El otro libro a que me refiero es Virgilio Piñera en persona, de Carlos Espinosa, aparecido originalmente en 2003. Aquí leemos testimonios de primera mano e importancia excepcional, ya que muchos fueron recogidos hace muchos años, cuando aún vivían algunas de las personas que más y mejor conocieron a Virgilio, que fueron parte de su familia o de sus amistades. Incluso se recogen fragmentos autobiográficos inéditos. En este libro sí podemos atestiguar más de cerca —en voz de otras personas o del mismo escritor— cómo fueron sus últimos años, cómo se sintió, de que manera vivía, en qué pensaba. La entrañable relación con su hermana se muestra desde la más temprana juventud y las declaraciones de ella tienen un valor incalculable, así como también lo que Virgilio le escribía. “Para mí la vida no es mejorar o empeorar… Es solamente pasar, ser, existir, comprendiendo nada del mundo porque creo que la vida no tenga nada que haya que comprender, ni que tenga un sentido directo. No hay una vida mejor que otra; lo que hay es un baño mejor que otro, una comida mejor que la otra”, le dice en una ocasión. En otra: “Puedes tener la seguridad que si fracaso de ahora en adelante será por otras causas menos por no haber sabido moverme a tiempo”. O en esta: “Hasta ahora he escrito con la soberbia y espero ese día glorioso y amargo en que escribiré con la humildad. En ese día sabré de sobra mi destino más verdadero”. Antón Arrufat recuerda cómo se lamentaba en sus últimos años: “No me han dejado ni un huequito para respirar”. Según Abilio Estévez, “su frase para saludar era: ¿Y de mi Cuba qué?” Yoni Ibáñez narra en su testimonio cómo a Piñera las autoridades “le dijeron que su influencia era perniciosa para los jóvenes y que, por lo tanto, le prohibían tener contacto con estos. Para él fue un golpe del cual nunca se pudo recuperar, y hasta su muerte vivió en un permanente estado de terror”.

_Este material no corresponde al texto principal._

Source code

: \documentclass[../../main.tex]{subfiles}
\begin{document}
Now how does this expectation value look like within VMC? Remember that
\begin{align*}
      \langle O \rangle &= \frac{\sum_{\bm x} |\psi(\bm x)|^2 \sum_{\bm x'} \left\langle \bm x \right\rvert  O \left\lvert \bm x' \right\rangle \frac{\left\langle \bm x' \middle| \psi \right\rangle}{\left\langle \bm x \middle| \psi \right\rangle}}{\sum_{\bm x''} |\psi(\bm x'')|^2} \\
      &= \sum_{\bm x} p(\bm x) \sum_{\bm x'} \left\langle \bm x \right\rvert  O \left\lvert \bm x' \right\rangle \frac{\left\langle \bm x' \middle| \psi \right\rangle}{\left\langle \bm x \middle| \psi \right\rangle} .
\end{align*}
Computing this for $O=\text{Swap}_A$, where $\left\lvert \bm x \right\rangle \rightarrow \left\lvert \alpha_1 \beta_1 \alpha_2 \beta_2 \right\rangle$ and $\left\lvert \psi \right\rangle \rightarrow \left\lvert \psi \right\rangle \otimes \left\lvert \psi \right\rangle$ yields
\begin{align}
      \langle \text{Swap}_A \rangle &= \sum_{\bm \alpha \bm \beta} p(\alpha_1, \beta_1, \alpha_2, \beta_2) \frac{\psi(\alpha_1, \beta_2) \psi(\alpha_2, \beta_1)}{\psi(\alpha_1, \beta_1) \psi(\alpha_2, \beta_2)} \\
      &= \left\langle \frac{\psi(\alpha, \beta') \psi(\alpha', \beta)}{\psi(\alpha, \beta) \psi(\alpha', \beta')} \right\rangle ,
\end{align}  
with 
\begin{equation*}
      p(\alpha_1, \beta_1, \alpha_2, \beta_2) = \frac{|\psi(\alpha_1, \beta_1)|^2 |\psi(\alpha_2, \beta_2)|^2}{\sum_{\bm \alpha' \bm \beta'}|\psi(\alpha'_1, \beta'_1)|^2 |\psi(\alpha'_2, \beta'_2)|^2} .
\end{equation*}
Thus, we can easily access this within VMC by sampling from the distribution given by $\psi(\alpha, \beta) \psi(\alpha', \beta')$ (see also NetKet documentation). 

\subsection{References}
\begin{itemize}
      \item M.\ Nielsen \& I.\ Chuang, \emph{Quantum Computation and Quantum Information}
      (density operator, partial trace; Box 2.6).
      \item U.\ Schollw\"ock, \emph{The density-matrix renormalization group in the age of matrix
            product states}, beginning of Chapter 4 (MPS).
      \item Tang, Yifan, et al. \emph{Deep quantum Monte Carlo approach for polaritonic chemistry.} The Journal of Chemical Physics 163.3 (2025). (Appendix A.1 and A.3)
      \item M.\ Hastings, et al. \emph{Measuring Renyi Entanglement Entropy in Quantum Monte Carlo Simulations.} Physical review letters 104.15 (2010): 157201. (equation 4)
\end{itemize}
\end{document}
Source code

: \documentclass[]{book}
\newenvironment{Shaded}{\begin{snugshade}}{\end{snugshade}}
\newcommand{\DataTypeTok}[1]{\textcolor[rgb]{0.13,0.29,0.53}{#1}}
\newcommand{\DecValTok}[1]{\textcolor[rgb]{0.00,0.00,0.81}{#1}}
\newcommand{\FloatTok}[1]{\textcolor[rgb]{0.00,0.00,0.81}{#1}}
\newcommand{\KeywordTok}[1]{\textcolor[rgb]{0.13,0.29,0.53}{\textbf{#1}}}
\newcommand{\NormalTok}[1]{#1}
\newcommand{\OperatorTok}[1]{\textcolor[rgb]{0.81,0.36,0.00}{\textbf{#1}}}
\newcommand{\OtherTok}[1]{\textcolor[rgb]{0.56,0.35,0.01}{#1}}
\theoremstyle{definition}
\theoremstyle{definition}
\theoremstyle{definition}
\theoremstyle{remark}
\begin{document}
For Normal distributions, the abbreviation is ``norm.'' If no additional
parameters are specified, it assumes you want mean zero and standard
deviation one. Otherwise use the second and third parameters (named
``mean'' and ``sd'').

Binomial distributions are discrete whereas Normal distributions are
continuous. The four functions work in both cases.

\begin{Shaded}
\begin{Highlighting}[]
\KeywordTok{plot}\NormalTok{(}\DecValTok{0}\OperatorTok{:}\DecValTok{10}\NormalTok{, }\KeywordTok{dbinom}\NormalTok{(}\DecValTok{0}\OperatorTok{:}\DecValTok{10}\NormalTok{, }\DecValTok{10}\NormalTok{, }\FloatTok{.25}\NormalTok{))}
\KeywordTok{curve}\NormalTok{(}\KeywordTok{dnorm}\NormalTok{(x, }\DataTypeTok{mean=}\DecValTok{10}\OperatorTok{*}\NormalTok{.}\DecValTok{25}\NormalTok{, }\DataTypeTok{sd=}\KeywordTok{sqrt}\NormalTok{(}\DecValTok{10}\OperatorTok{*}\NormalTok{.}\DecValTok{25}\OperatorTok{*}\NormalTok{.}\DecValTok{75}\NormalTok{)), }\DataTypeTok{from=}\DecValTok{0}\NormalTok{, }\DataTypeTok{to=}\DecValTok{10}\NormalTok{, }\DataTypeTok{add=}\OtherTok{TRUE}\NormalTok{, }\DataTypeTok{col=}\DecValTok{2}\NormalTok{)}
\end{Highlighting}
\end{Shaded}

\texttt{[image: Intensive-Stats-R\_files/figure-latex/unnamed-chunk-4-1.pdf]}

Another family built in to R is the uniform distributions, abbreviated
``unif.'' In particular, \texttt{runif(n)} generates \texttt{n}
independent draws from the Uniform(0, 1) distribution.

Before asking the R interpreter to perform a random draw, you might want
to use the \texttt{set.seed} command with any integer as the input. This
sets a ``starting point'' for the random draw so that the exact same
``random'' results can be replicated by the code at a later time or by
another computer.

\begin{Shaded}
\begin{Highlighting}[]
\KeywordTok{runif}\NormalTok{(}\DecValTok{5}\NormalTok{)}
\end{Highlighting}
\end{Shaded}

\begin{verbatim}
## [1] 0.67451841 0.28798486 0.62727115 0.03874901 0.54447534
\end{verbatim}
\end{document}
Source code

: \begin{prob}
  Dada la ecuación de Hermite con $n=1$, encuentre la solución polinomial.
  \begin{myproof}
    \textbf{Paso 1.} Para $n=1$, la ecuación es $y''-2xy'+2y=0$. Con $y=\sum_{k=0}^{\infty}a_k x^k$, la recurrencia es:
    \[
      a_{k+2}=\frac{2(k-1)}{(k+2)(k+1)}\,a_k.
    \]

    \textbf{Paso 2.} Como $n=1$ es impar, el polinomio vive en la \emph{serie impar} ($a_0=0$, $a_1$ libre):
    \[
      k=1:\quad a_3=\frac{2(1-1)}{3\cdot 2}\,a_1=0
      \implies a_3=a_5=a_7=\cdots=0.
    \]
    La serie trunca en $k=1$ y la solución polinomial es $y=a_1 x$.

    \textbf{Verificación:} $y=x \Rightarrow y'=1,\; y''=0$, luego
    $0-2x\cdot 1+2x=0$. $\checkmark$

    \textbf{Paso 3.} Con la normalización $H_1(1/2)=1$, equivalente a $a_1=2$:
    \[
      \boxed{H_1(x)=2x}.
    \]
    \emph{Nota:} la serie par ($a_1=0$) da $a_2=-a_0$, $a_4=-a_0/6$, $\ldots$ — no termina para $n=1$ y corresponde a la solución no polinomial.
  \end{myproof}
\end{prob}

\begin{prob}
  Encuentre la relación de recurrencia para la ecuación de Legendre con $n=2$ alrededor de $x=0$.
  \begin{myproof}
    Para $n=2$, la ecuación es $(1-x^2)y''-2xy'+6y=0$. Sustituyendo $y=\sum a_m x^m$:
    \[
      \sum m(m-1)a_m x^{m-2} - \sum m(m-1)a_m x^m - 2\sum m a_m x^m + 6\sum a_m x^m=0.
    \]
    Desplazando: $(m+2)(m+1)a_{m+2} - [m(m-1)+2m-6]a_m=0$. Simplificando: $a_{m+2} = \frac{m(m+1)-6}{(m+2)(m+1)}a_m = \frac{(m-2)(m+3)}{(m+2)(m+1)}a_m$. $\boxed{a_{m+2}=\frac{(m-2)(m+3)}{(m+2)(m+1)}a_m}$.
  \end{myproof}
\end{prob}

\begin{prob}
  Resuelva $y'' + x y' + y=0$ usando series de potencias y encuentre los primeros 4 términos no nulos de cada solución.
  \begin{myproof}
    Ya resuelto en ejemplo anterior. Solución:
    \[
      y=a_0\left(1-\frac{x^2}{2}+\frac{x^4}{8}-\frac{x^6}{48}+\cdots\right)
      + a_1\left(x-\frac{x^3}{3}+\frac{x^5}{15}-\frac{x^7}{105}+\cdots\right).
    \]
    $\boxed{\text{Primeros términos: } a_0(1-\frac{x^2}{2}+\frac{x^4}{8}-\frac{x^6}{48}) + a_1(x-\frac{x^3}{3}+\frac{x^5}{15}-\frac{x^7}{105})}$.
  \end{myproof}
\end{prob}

En Vidas para leerlas, Cabrera Infante rememora el encuentro que tuvo en París con Virgilio y cómo Carlos Franqui le pidió al friolento hombrecito que no volviera a Cuba usando cualquier excusa. Sus amigos en Europa lo ayudarían. “En todo caso el invierno en Europa sería amable comparado con el infierno que se organizaba en Cuba. Franqui sabía que se preparaba en La Habana una persecución contra los homosexuales tan minuciosa que convertiría la Noche de las Tres Pes en un accidente chabacano”, escribe Cabrera Infante, y relata que Virgilio se echó a llorar insistiendo “en que quería regresar pasara lo que pasara, que él podía soportar el encierro, la cárcel, el campo de concentración, pero no la lejanía de La Habana”. Y ya sabemos lo que comenzó a ocurrir en su vida poco después de su regreso a la ciudad que lo hechizaba hasta tal punto.
En definitiva, eso hubiera divertido, tal vez, a Virgilio Piñera, gustador de la polémica y el absurdo y defensor, como asevera Jorge Luis Arcos, de “una suerte de poética de la invención incesante”. No obstante, el otro incluido en la foto trucada, Fidel Castro, si pudiera mirar algún día la realidad futura de este país, no hallaría ningún motivo de diversión porque, pese a todo lo que quiso hacer creer que creía —y como siempre había leído en los libros de historia—, tendría que presenciar cómo pasan los Estados y los Imperios, incluso los más poderosos y ávidos de duración, pero no pasan, en palabras de Arcos, “el testimonio de una persona, no la palabra, no el ansia de libertad ni la fe en la imaginación de un escritor”.